- [INPUT RECORDS]
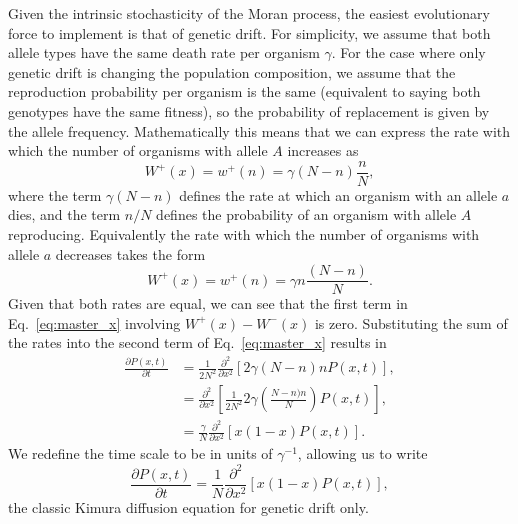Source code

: Given the intrinsic stochasticity of the Moran process, the easiest evolutionary
force to implement is that of genetic drift. For simplicity, we assume that both
allele types have the same death rate per organism $\gamma$. For the case where
only genetic drift is changing the population composition, we assume that the
reproduction probability per organism is the same (equivalent to saying both
genotypes have the same fitness), so the probability of replacement is given by
the allele frequency. Mathematically this means that we can express the rate
with which the number of organisms with allele $A$ increases as
\begin{equation}
    W^+(x) = w^+(n) = \gamma (N-n) \frac{n}{N},
\end{equation}
where the term $\gamma (N-n)$ defines the rate at which an organism with an
allele $a$ dies, and the term $n/N$ defines the probability of an organism with
allele $A$ reproducing. Equivalently the rate with which the number of organisms
with allele $a$ decreases takes the form
\begin{equation}
    W^+(x) = w^+(n) = \gamma n \frac{(N-n)}{N}.
\end{equation}
Given that both rates are equal, we can see that the first term in
Eq.~\ref{eq:master_x} involving $W^+(x) - W^-(x)$ is zero. Substituting the sum
of the rates into the second term of Eq.~\ref{eq:master_x} results in
\begin{equation}
\begin{aligned}
    \frac{\partial P(x, t)}{\partial t} &=\frac{1}{2 N^{2}} 
    \frac{\partial^{2}}{\partial x^{2}}[2 \gamma(N-n) n P(x, t)], \\
    &=\frac{\partial^{2}}{\partial x^{2}}
    \left[\frac{1}{2 N^{2}} 2 \gamma\left(\frac{N-n) n}{N} \right) P(x, t)\right],\\
    &=\frac{\gamma}{N} \frac{\partial^{2}}{\partial x^{2}}[x(1-x) P(x, t)].
\end{aligned}
\end{equation}
We redefine the time scale to be in units of $\gamma^{-1}$, allowing us to write
\begin{equation}
    \frac{\partial P(x, t)}{\partial t} =
    \frac{1}{N} \frac{\partial^{2}}{\partial x^{2}}[x(1-x) P(x, t)],
\end{equation}
the classic Kimura diffusion equation for genetic drift only.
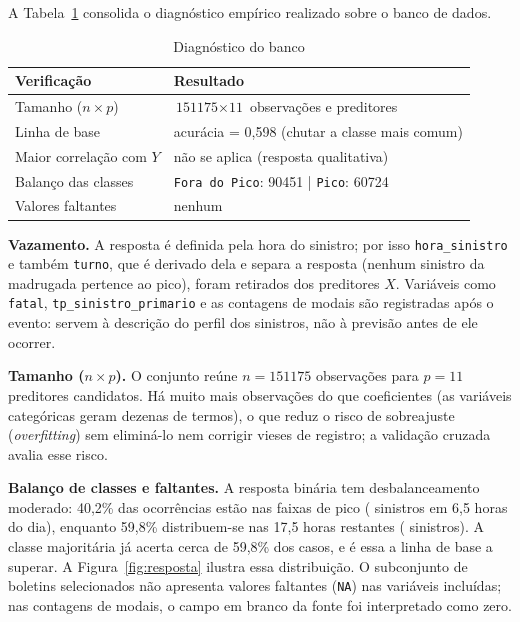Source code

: \documentclass[
  article,
  12pt,
  oneside,
  a4paper,
  english,
  brazil
]{abntex2}\usepackage[]{graphicx}\usepackage[]{xcolor}
\begin{document}
A Tabela~\ref{tab:diag} consolida o diagnóstico empírico realizado sobre o banco de dados.

\begin{table}[htb]
  \centering
  \caption{Diagnóstico do banco}
  \label{tab:diag}
  \footnotesize
  \begin{tabular}{@{}p{}p{}@{}}
    \toprule
    \textbf{Verificação} & \textbf{Resultado} \\
    \midrule
    Tamanho ($n \times p$)   & $\text{151175} \times \text{11}$ observações e preditores \\
    Linha de base            & acur\'acia = 0,598 \quad (chutar a classe mais comum) \\
    Maior correlação com $Y$ & n\~ao se aplica (resposta qualitativa) \\
    Balanço das classes      & \texttt{Fora do Pico}: 90451 | \texttt{Pico}: 60724 \\
    Valores faltantes        & nenhum \\
    \bottomrule
  \end{tabular}
\end{table}

\textbf{Vazamento.} A resposta é definida pela hora do sinistro; por isso \texttt{hora\_sinistro} e também \texttt{turno}, que é derivado dela e separa a resposta (nenhum sinistro da madrugada pertence ao pico), foram retirados dos preditores $X$. Variáveis como \texttt{fatal}, \texttt{tp\_sinistro\_primario} e as contagens de modais são registradas após o evento: servem à descrição do perfil dos sinistros, não à previsão antes de ele ocorrer.

\textbf{Tamanho ($n \times p$).} O conjunto reúne $n = \text{151175}$ observações para $p = \text{11}$ preditores candidatos. Há muito mais observações do que coeficientes (as variáveis categóricas geram dezenas de termos), o que reduz o risco de sobreajuste (\textit{overfitting}) sem eliminá-lo nem corrigir vieses de registro; a validação cruzada avalia esse risco.

\textbf{Balanço de classes e faltantes.} A resposta binária tem desbalanceamento moderado: 40,2\% das ocorrências estão nas faixas de pico ( sinistros em 6,5 horas do dia), enquanto 59,8\% distribuem-se nas 17,5 horas restantes ( sinistros). A classe majoritária já acerta cerca de 59,8\% dos casos, e é essa a linha de base a superar. A Figura~\ref{fig:resposta} ilustra essa distribuição. O subconjunto de boletins selecionados não apresenta valores faltantes (\texttt{NA}) nas variáveis incluídas; nas contagens de modais, o campo em branco da fonte foi interpretado como zero.
\end{document}
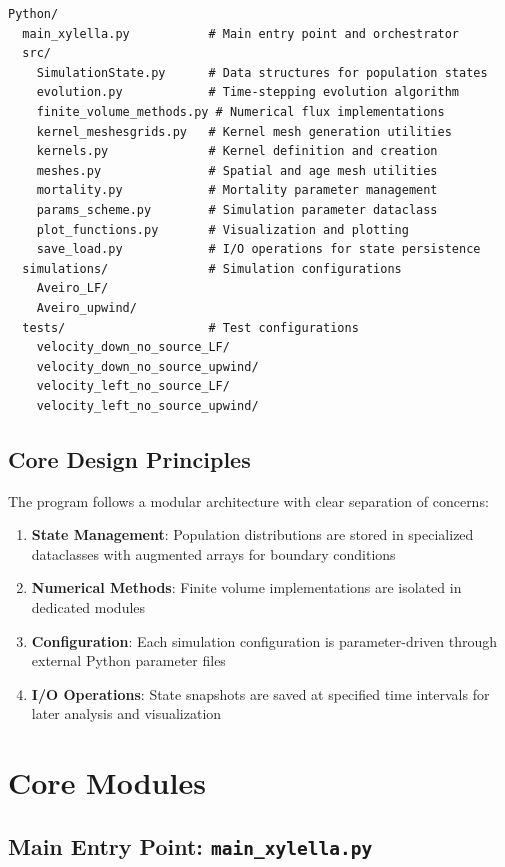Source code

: \documentclass[12pt,a4paper]{report}
\begin{document}
\begin{lstlisting}
Python/
  main_xylella.py           # Main entry point and orchestrator
  src/
    SimulationState.py      # Data structures for population states
    evolution.py            # Time-stepping evolution algorithm
    finite_volume_methods.py # Numerical flux implementations
    kernel_meshesgrids.py   # Kernel mesh generation utilities
    kernels.py              # Kernel definition and creation
    meshes.py               # Spatial and age mesh utilities
    mortality.py            # Mortality parameter management
    params_scheme.py        # Simulation parameter dataclass
    plot_functions.py       # Visualization and plotting
    save_load.py            # I/O operations for state persistence
  simulations/              # Simulation configurations
    Aveiro_LF/
    Aveiro_upwind/
  tests/                    # Test configurations
    velocity_down_no_source_LF/
    velocity_down_no_source_upwind/
    velocity_left_no_source_LF/
    velocity_left_no_source_upwind/
\end{lstlisting}

\section{Core Design Principles}

The program follows a modular architecture with clear separation of concerns:

\begin{enumerate}
    \item \textbf{State Management}: Population distributions are stored in specialized dataclasses with augmented arrays for boundary conditions
    \item \textbf{Numerical Methods}: Finite volume implementations are isolated in dedicated modules
    \item \textbf{Configuration}: Each simulation configuration is parameter-driven through external Python parameter files
    \item \textbf{I/O Operations}: State snapshots are saved at specified time intervals for later analysis and visualization
\end{enumerate}

\chapter{Core Modules}

\section{Main Entry Point: \texttt{main\_xylella.py}}
\end{document}
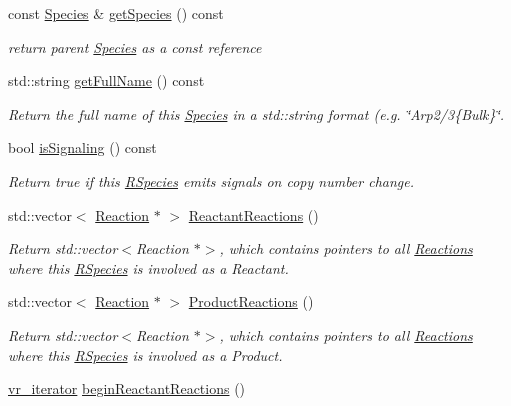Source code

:\begin{DoxyCompactItemize}
const \hyperlink{classchem_1_1Species}{Species} \& \hyperlink{classchem_1_1RSpecies_a74953c2446c0261fc5732a63e3392a15}{get\-Species} () const 
\begin{DoxyCompactList}\small\item\em return parent \hyperlink{classchem_1_1Species}{Species} as a const reference \end{DoxyCompactList}\item 
std\-::string \hyperlink{classchem_1_1RSpecies_af4e42cfd817f05b2de169275e3496399}{get\-Full\-Name} () const 
\begin{DoxyCompactList}\small\item\em Return the full name of this \hyperlink{classchem_1_1Species}{Species} in a std\-::string format (e.\-g. \char`\"{}\-Arp2/3\{\-Bulk\}\char`\"{}. \end{DoxyCompactList}\item 
bool \hyperlink{classchem_1_1RSpecies_a652a2d0f305a8ab84305ff1dd1fd41b8}{is\-Signaling} () const 
\begin{DoxyCompactList}\small\item\em Return true if this \hyperlink{classchem_1_1RSpecies}{R\-Species} emits signals on copy number change. \end{DoxyCompactList}\item 
std\-::vector$<$ \hyperlink{classchem_1_1Reaction}{Reaction} $\ast$ $>$ \hyperlink{classchem_1_1RSpecies_a2ef2e5df3813cade5fdeea7e9ca8b219}{Reactant\-Reactions} ()
\begin{DoxyCompactList}\small\item\em Return std\-::vector$<$\-Reaction $\ast$$>$, which contains pointers to all \hyperlink{classchem_1_1Reaction}{Reactions} where this \hyperlink{classchem_1_1RSpecies}{R\-Species} is involved as a Reactant. \end{DoxyCompactList}\item 
std\-::vector$<$ \hyperlink{classchem_1_1Reaction}{Reaction} $\ast$ $>$ \hyperlink{classchem_1_1RSpecies_a7b4e705a0195b0a7575c6fd3a4ff2a32}{Product\-Reactions} ()
\begin{DoxyCompactList}\small\item\em Return std\-::vector$<$\-Reaction $\ast$$>$, which contains pointers to all \hyperlink{classchem_1_1Reaction}{Reactions} where this \hyperlink{classchem_1_1RSpecies}{R\-Species} is involved as a Product. \end{DoxyCompactList}\item 
\hyperlink{namespacechem_a6c6fe26056b061cb8512c46063ad758e}{vr\-\_\-iterator} \hyperlink{classchem_1_1RSpecies_abb162e65b6a0bb4953be60299e23a8e1}{begin\-Reactant\-Reactions} ()

\end{DoxyCompactItemize}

- [WHAT THE TASK REQUIRES] Gather each line in these records that contains the string "same".

- [TASK RESPONSE]
allele types have the same death rate per organism $\gamma$. For the case where
reproduction probability per organism is the same (equivalent to saying both
genotypes have the same fitness), so the probability of replacement is given by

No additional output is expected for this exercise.